Importance of conversations
Conversations are important for a number of reasons. People exchange their ideas and talk about their feelings to learn, understand, as well as empathize. What makes us humans different from other mammals? It is the language we use to communicate. Language is a medium of communication. We are able to successfully convey our thoughts only if someone understands them. Our use of language reflects our perceptions of gender and gender biases. It is more telling of the kind of people we are and the kind of environment we were brought up in. Let’s look into the gender differences in conversations.
Ever since girls are born, they are taught to “act” in a certain way. They are policed from a very young age. Kids from different cultures are brought up differently. The way they socialize is often gendered from the very beginning.
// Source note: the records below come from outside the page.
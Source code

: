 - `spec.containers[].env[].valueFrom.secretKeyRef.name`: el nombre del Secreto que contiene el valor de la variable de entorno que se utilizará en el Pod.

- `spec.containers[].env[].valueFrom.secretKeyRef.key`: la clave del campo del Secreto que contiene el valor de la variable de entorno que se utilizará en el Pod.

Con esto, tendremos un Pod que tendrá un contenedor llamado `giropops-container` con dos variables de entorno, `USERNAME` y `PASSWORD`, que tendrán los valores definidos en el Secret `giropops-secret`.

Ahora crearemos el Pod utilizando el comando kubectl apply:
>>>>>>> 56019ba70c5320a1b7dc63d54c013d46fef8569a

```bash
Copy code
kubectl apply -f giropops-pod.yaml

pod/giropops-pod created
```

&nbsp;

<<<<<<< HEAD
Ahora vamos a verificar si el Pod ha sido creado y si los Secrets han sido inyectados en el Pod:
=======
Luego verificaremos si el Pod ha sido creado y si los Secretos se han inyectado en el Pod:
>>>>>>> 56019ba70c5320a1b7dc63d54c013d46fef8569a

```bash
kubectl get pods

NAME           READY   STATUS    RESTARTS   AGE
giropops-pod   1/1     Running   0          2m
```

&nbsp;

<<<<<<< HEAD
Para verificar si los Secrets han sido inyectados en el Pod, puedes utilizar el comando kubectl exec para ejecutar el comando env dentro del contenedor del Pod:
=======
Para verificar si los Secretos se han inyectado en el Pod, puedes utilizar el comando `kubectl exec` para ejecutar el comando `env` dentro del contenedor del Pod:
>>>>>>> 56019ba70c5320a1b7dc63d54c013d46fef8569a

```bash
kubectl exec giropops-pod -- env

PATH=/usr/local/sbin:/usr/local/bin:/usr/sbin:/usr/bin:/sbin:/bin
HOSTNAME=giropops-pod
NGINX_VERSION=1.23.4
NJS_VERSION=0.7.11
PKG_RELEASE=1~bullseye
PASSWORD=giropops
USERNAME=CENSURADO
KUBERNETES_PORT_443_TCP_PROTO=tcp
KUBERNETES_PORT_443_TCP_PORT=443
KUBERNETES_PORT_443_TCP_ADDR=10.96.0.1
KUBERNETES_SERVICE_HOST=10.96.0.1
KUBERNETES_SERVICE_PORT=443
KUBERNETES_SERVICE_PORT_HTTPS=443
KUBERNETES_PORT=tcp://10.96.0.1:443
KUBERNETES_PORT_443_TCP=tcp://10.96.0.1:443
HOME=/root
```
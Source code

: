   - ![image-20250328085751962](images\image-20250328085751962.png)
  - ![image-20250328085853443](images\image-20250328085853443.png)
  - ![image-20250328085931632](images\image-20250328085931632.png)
It becomes difficult to break the pattern of gendered socialization as children grow up. The different and diverse ways of communication often have the ability to cause unnecessary miscommunication. Men are taught to build control and showcase their power with their words. Women are taught to be polite and submissive. The way men and women interpret conversations is very different. Gender roles are definitely changing, but as long as they are enforced, gender differences will always affect the way people engage in conversations.
Examples of conversational gender differences
Let us consider certain examples of gender differences in conversations. In a room full of business executives, seldom will we see women getting the opportunity to express their opinions instead of men. It is obvious that men will dominate. And why is that? It is because women do not have as much freedom as men to say what they want to. Even if they say something, it is said in such a way that it is approved by the patriarchs. Women are oppressed, which is why they experience life differently. However, the existing norms of communication are not suited for women and other marginalized communities.
Another example we can consider is how women often use tentative phrases while conversing. Tentative also means “hesitant” or “cautious.” Thus, the statements that are somewhat open to interpretation. Statements like, “This might sound stupid but…” or “I sort of think that was…” Or when there’s a question at the end of a statement, “I liked the movie, didn’t you?” There are multiple explanations for tentativeness. One of them is the lack of command or power on the part of the speaker. This comes from the belief that women’s opinions do not matter. Women are often silenced. That may be why when they actually put forth their views, they show hints of tentativeness so as to not upset the patriarchs.
“Lakoff theorized that the powerlessness in speech mirrored women’s powerlessness in the culture. Wood theorized that tentativeness is a strategy to maintain communication and connection.” (Source: “Survey of Communication Study” by Scott T Paynton and Linda K Hahn) Wood’s theory, which suggests this tentativeness is a strategy to maintain communication and connection, is also telling of the gender differences. Often, it is on the women to maintain the bond and keep the conversation going. This is one of the qualities of the feminine speech community.
As a result, it is evident that gendered differences in conversations are learned and internalized. It is fluid and dynamic. It is on us to unlearn the behavior and challenge the stereotypes put forth by the patriarchy.